### [Dataset records]
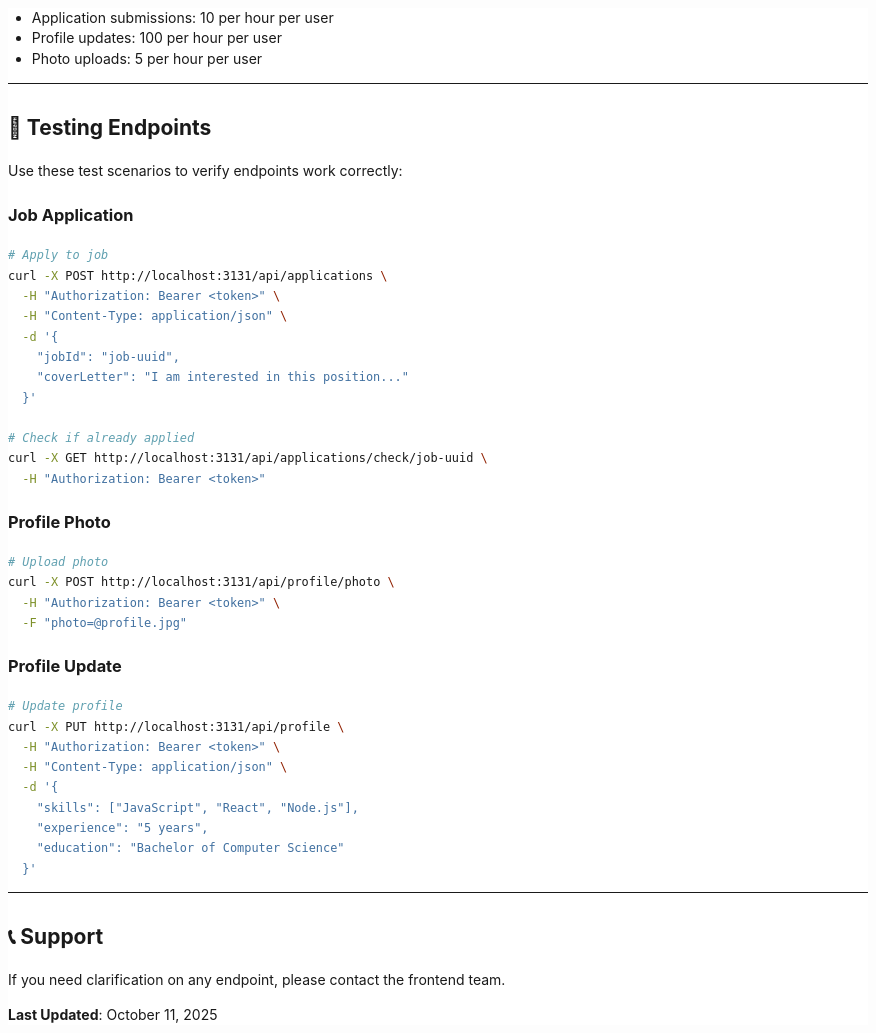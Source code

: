 - Application submissions: 10 per hour per user
- Profile updates: 100 per hour per user
- Photo uploads: 5 per hour per user

---

## 🚀 Testing Endpoints

Use these test scenarios to verify endpoints work correctly:

### Job Application

```bash
# Apply to job
curl -X POST http://localhost:3131/api/applications \
  -H "Authorization: Bearer <token>" \
  -H "Content-Type: application/json" \
  -d '{
    "jobId": "job-uuid",
    "coverLetter": "I am interested in this position..."
  }'

# Check if already applied
curl -X GET http://localhost:3131/api/applications/check/job-uuid \
  -H "Authorization: Bearer <token>"
```

### Profile Photo

```bash
# Upload photo
curl -X POST http://localhost:3131/api/profile/photo \
  -H "Authorization: Bearer <token>" \
  -F "photo=@profile.jpg"
```

### Profile Update

```bash
# Update profile
curl -X PUT http://localhost:3131/api/profile \
  -H "Authorization: Bearer <token>" \
  -H "Content-Type: application/json" \
  -d '{
    "skills": ["JavaScript", "React", "Node.js"],
    "experience": "5 years",
    "education": "Bachelor of Computer Science"
  }'
```

---

## 📞 Support

If you need clarification on any endpoint, please contact the frontend team.

**Last Updated**: October 11, 2025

### [Task objective]
Where an entry contains an image, drop the image and copy everything else word for word.

### [Exercise answer]
Source code

: - Application submissions: 10 per hour per user
- Profile updates: 100 per hour per user
- Photo uploads: 5 per hour per user

---

## 🚀 Testing Endpoints

Use these test scenarios to verify endpoints work correctly:

### Job Application

```bash
# Apply to job
curl -X POST http://localhost:3131/api/applications \
  -H "Authorization: Bearer <token>" \
  -H "Content-Type: application/json" \
  -d '{
    "jobId": "job-uuid",
    "coverLetter": "I am interested in this position..."
  }'

# Check if already applied
curl -X GET http://localhost:3131/api/applications/check/job-uuid \
  -H "Authorization: Bearer <token>"
```

### Profile Photo

```bash
# Upload photo
curl -X POST http://localhost:3131/api/profile/photo \
  -H "Authorization: Bearer <token>" \
  -F "photo=@profile.jpg"
```

### Profile Update

```bash
# Update profile
curl -X PUT http://localhost:3131/api/profile \
  -H "Authorization: Bearer <token>" \
  -H "Content-Type: application/json" \
  -d '{
    "skills": ["JavaScript", "React", "Node.js"],
    "experience": "5 years",
    "education": "Bachelor of Computer Science"
  }'
```

---

## 📞 Support

If you need clarification on any endpoint, please contact the frontend team.

**Last Updated**: October 11, 2025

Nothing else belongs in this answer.